The Registrar shall intimate, within two to three days, whether the proposed name is available or not. If the preferred name is not available, apply for a fresh name on the same application. The name made available by the Registrar shall be valid for a period of six months. If the company is not incorporated within this validity period, an application may be made for renewal of the name by paying additional fees. Otherwise, the name approval process must be repeated by submitting a new application after payment of requisite fees.

Preparation of Documents

After obtaining name approval from the ROC, the following documents must be prepared to incorporate the company:

Memorandum of Association (MOA)

Articles of Association (AOA)

Form 1 – providing details of promoters of the company

Form 18 – providing details of the registered office of the company

Form 32 – providing details Directors of the company

The Memorandum of Association is a document that sets out the constitution of the company. It contains, amongst others, the objectives and the scope of activity of the company and also describes the relationship of the company with the outside world.

The Articles of Association contain the company’s rules and regulations for the management of its internal affairs. While the Memorandum specifies the objectives and purposes for which the Company has been formed, the Articles lay down the rules and regulations for achieving those objectives and goals. It also states the authorized share capital of the proposed company and its first/permanent directors’ names.

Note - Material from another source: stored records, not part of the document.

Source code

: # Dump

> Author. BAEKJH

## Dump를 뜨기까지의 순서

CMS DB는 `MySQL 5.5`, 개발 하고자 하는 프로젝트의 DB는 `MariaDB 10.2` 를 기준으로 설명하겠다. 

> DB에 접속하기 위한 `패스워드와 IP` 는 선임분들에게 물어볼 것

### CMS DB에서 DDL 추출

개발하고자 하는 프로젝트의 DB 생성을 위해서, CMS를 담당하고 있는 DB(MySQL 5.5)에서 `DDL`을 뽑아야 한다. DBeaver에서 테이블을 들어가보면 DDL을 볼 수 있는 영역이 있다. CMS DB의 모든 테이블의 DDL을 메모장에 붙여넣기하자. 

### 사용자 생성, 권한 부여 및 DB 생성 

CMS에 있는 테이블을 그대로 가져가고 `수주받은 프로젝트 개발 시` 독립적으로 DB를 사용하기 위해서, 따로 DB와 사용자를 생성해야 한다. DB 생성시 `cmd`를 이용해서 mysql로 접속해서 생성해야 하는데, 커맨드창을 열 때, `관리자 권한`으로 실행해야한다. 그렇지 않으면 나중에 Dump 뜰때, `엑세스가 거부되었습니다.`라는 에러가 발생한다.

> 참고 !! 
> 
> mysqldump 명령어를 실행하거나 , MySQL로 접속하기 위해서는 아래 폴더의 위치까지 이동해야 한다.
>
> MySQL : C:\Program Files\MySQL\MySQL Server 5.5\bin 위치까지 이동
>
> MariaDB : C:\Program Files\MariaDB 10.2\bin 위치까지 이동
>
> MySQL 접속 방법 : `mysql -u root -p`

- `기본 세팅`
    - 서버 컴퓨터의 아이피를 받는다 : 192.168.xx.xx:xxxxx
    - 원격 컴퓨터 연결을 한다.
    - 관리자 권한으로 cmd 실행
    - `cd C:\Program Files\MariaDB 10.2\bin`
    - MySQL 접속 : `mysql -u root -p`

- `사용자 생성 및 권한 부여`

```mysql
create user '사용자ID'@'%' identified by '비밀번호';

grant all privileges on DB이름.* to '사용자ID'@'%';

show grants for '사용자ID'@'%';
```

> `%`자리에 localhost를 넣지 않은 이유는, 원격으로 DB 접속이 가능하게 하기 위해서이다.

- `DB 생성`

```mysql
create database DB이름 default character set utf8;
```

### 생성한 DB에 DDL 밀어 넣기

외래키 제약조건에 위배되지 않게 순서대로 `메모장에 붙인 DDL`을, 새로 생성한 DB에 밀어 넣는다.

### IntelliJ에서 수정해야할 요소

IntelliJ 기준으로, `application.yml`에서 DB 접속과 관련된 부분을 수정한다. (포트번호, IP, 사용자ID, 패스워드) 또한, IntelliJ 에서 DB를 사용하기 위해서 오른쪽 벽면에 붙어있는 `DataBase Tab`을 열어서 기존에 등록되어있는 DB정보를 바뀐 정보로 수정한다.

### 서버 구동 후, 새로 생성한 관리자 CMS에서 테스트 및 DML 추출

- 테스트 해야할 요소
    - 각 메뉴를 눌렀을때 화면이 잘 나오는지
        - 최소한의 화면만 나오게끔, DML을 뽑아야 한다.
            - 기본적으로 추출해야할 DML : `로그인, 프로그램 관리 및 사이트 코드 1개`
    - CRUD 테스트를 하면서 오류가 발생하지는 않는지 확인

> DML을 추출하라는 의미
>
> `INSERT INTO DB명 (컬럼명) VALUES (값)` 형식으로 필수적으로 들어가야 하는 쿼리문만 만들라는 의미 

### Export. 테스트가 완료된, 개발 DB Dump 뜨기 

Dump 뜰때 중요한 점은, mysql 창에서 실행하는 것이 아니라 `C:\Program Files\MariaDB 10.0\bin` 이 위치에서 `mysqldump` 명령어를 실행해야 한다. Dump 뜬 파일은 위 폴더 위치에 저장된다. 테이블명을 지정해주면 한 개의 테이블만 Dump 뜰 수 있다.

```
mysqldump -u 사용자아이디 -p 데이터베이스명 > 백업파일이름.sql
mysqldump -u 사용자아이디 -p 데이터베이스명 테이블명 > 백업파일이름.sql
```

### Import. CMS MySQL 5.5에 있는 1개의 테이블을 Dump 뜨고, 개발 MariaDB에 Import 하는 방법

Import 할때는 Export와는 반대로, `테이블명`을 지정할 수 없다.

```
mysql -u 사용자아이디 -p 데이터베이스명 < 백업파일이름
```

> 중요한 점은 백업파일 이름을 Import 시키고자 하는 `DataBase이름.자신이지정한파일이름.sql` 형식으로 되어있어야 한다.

Professional help is to be sought in the drafting of the MOA and AOA, as it contains the governing policies, rules, and by-laws of the proposed venture. The promoters must carefully vet the draft before printing and stamping.

The MOA and AOA must be signed by at least two subscribers in his own hand, along with the father’s name, occupation, address, and the number of shares subscribed for and witnessed by at least one person.

Then the MOA and AOA are required to be stamped & filed with the ROC. Stamp duty is required to be paid on the MOA and the AOA. The stamp duty depends on the authorized share capital and varies between states. Details of applicable stamp duty can be obtained from here. eStamping facility is now available via MCA’s portal. The document preparation process may take five to seven days.

Submission of Documents

Submit the following documents to the ROC with the filing fee and the registration fee:

  • The stamped and signed Memorandum and Articles of Association (3 copies).
  • Form-1, 18 & 32 in duplicate.
  • Any agreement referred to in the Memorandum & Articles.
  • Any agreement proposed to be entered into with any individual for appointment as Managing or whole-time Director.
  • Declaration of Compliance by an advocate or company secretary or chartered accountant or director, manager or secretary of the company
  • Name availability letter issued by the ROC.
  • Power of Attorney authorizing a person, on behalf of subscribers, any documents and papers filed for registration. A power of attorney should be given on a Non-Judicial stamp paper of appropriate value and shall be submitted to the Registrar.
  • Payment of Registration Fees

The fees payable to the Registrar at the time of registration of a new company vary according to the authorized capital of a company proposed to be registered. Payment for the Registration and Filing Fee must be made by Demand Draft/Banker’s Cheque if it exceeds Rs.1000/.